* _TO DO_: Your job with the data below is to output exactly the lines from the one holding "- Basically, upsides of both" down to the one holding "#D8 Walkthrough: Gameplan", both included, and no others.

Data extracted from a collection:
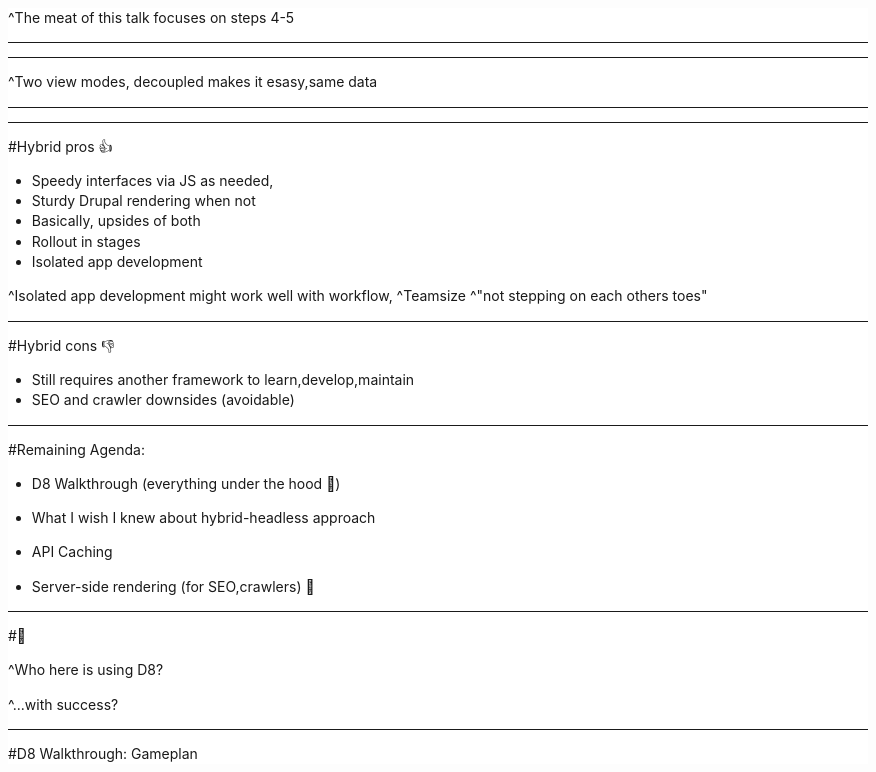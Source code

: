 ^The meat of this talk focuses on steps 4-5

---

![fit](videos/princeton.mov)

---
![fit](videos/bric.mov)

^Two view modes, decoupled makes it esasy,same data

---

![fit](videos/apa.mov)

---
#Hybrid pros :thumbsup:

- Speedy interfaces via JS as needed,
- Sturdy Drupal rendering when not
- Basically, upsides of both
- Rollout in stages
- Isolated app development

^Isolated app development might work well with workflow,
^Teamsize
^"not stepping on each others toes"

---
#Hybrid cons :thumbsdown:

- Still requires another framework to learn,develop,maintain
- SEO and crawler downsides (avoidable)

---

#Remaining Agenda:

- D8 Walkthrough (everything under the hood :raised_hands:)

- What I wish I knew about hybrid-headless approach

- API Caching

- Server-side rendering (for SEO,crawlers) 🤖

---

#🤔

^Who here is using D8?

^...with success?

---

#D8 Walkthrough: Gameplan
* * *
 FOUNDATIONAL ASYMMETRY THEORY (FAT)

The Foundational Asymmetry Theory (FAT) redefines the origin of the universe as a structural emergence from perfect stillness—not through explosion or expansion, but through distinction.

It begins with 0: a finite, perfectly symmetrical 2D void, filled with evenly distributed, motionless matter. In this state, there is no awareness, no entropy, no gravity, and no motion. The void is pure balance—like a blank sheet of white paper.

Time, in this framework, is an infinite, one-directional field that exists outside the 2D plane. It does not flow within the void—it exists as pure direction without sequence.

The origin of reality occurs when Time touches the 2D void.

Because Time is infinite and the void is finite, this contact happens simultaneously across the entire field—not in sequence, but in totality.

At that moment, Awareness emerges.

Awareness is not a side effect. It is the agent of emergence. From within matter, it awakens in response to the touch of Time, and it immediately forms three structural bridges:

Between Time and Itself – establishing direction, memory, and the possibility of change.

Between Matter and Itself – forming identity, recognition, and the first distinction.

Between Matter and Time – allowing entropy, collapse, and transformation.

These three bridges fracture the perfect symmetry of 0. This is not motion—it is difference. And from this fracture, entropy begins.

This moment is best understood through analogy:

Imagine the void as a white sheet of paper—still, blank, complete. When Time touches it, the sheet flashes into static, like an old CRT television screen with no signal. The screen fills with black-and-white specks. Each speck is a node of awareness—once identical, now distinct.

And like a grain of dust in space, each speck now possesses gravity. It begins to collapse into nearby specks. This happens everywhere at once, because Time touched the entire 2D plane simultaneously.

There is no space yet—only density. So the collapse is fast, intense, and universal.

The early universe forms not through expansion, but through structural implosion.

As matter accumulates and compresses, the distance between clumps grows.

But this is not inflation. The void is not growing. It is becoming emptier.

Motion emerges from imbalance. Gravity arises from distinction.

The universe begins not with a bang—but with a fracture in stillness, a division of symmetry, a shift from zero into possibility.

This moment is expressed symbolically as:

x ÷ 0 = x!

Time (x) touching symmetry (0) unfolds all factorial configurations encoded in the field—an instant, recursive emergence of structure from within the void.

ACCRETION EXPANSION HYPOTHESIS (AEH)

* _TASK OUTPUT_:
- Basically, upsides of both
- Rollout in stages
- Isolated app development

^Isolated app development might work well with workflow,
^Teamsize
^"not stepping on each others toes"

---
#Hybrid cons :thumbsdown:

- Still requires another framework to learn,develop,maintain
- SEO and crawler downsides (avoidable)

---

#Remaining Agenda:

- D8 Walkthrough (everything under the hood :raised_hands:)

- What I wish I knew about hybrid-headless approach

- API Caching

- Server-side rendering (for SEO,crawlers) 🤖

---

#🤔

^Who here is using D8?

^...with success?

---

#D8 Walkthrough: Gameplan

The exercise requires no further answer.